Первый, Сёмушкин, был мал, тощ и восторжен; я сразу заподозрил, что и этот приписал себе годик-другой, уж больно по-мальчишески у него горели глаза. Второй, Гладков, бывший счетовод из райцентра, в очках, аккуратный до чрезвычайности. Он и винтовку принял так, будто ему вручили не оружие, а казённую ведомость под роспись. Третий, Пшённый — рослый, голосистый, из тех, кто ещё пороху не нюхал, а уже знает, как надо воевать, и не прочь научить бывалых.
— Вы, дядьки, не сомневайтесь, — объявил Пшённый с ходу. — Я стрелять мастак. Я немца за версту сниму.
— Снимешь, снимешь, — успокоил Калюжный. — Ты пока хоть за версту его разгляди сперва.
Опекать зелень поставили Амана. Кого еще, как не человека, который ещё осенью сам был ротным слабаком, который задыхался на тропах и мучился с высотой, а теперь ходил по горам как свой и учил новичков тому, чему когда-то Дзагоев научил его.
— Дыши животом, — втолковывал он оторопевшему Сёмушкину, показывая. — Медленно. Спешить будешь — сдохнешь на первом подъёме, гора прыти не любит. И портянки на ночь суши, хоть под рубахой на пузе. Мокрая нога в горах — мёртвая нога.
Слова были не его, чужие, дзагоевские, но выговаривал он их с такой спокойной уверенностью, что новички слушали, разинув рты. Я смотрел на это и думал, что рота — штука живучая: одни погибают, а других рота будто сама вытачивает из сырого материала, и так тянется до самого конца — пока есть, кому и от кого передавать науку выживания.

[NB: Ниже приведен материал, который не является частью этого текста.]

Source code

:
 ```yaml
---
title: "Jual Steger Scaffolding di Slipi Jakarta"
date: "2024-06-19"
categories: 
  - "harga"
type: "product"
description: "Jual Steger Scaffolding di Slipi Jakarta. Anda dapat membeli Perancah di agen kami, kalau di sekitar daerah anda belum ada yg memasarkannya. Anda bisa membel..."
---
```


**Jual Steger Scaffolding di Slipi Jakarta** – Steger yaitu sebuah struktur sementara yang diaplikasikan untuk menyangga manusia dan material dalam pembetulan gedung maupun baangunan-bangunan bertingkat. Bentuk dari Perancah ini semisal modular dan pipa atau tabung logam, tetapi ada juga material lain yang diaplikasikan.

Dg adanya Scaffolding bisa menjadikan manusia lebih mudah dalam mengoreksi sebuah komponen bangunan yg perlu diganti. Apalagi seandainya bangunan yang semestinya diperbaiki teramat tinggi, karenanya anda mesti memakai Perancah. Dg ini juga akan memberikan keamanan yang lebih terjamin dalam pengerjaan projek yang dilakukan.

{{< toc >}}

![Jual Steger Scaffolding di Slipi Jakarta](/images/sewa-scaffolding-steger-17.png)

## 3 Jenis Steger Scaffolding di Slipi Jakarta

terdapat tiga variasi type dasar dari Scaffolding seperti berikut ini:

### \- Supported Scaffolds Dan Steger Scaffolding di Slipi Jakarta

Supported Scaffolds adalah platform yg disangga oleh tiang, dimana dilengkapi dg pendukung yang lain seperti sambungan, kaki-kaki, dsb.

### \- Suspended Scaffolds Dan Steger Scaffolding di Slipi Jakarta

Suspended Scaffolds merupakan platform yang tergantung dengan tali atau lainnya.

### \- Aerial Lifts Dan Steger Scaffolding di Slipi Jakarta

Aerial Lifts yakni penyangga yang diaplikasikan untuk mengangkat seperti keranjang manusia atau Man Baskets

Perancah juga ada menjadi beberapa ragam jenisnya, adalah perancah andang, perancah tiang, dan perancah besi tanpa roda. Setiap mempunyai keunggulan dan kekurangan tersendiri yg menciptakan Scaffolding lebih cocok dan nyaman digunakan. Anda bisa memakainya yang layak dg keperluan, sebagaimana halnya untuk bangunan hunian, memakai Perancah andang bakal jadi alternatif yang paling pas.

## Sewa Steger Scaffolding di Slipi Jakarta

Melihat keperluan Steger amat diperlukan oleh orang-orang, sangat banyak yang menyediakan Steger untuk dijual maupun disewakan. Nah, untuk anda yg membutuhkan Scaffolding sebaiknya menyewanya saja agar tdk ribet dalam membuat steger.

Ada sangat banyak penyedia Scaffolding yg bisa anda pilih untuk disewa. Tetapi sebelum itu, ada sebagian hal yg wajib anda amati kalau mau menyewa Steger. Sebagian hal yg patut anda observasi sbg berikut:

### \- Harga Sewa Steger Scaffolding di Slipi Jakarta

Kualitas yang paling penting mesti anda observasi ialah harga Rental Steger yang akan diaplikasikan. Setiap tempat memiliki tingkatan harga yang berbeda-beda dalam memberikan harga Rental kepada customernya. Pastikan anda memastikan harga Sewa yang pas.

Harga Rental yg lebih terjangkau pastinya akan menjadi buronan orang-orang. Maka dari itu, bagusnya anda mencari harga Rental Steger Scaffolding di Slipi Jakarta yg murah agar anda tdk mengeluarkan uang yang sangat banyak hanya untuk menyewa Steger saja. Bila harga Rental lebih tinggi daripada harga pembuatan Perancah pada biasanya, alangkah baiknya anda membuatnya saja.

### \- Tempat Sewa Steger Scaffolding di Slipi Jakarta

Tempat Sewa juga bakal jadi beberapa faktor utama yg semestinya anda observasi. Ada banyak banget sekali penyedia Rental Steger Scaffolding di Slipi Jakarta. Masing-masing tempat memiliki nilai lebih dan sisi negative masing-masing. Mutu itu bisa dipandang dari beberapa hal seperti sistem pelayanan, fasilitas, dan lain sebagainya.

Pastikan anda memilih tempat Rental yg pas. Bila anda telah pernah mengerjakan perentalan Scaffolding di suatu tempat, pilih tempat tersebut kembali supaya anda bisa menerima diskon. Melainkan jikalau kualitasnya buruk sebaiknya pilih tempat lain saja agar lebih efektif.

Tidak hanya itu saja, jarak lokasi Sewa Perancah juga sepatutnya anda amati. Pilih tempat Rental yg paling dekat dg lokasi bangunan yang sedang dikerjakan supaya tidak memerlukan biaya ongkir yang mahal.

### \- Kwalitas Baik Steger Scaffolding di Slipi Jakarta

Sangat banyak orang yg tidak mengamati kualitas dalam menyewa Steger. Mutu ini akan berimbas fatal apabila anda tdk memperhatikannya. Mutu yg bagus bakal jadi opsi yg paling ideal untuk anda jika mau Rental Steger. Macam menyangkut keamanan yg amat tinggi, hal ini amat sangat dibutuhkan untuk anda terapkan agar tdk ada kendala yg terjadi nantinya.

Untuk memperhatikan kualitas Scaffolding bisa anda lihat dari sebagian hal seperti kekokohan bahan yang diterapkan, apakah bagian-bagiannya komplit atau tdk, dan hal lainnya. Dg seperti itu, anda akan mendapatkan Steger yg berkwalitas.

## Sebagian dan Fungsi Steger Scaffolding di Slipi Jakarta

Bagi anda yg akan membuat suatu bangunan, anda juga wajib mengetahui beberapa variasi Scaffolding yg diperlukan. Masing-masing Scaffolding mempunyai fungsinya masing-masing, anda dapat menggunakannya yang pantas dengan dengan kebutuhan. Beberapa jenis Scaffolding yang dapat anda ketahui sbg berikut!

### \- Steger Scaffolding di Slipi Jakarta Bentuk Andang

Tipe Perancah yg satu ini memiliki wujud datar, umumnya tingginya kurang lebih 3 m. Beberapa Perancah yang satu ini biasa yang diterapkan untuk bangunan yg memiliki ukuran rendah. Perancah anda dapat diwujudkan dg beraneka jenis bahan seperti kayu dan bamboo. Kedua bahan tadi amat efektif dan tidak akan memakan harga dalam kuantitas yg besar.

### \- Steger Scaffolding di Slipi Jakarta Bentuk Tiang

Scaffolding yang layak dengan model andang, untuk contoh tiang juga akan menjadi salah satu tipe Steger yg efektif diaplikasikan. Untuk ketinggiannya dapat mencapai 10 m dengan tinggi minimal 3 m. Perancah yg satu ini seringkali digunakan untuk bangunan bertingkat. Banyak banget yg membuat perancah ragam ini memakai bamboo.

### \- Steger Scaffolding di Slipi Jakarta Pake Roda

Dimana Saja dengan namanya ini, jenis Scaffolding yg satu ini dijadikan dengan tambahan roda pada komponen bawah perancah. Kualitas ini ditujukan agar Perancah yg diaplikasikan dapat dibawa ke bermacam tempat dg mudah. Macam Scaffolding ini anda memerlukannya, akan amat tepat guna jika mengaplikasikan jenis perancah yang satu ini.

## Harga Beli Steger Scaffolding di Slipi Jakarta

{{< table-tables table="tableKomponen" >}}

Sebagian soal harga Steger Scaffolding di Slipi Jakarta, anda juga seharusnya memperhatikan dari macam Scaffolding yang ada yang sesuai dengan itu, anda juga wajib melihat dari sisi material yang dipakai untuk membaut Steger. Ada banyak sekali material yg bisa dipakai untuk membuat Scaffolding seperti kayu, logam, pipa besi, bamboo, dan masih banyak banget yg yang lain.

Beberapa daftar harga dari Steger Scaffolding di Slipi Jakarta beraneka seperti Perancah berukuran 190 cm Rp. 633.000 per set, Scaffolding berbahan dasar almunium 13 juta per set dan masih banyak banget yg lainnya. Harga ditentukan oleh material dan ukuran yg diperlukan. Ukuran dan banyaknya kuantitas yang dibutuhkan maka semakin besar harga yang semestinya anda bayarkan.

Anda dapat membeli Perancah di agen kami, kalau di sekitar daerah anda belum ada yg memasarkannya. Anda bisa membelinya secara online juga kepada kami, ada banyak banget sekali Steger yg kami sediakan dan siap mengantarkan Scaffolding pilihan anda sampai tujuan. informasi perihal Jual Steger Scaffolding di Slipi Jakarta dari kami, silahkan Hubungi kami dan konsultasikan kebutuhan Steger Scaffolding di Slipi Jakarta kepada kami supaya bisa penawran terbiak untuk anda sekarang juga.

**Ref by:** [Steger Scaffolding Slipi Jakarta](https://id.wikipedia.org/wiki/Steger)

Вечером сидели у очага в теплой сакле, разморённые ежедневной баней, едой и первым за долгое время относительно долгим покоем. Дзагоев, разговорившись, рассказывал про свои горы — и слушали его даже те, кто обычно травил байки сам.
Он говорил о том, как здесь жили до войны и до всех войн, как строили сакли и башни, как враждовали и мирились роды, как ходили за солью через перевалы, которые мы теперь обороняли. Голос у него был неторопливый, и в этом голосе горы делались не грудой камня, за который умирают, а домом, у которого своя долгая память.
— Ту башню, что мы отбили, — рассказывал он уже слышанное, глядя в огонь. — Мои деды держали против царёва войска. При Шамиле. Заперлись, лестницы убрали, долго не давались. А взяли их, когда пушку подвезли. Камень человека держит, а пушку — нет. Любую крепость возьмёшь, было бы чем да хватило бы терпения.
Он помолчал и добавил, будто про себя:
— Только терпения у горы всегда больше, чем у того, кто её берёт. Это надо помнить, когда полезем на что покрепче нашего аула. А полезем, чую.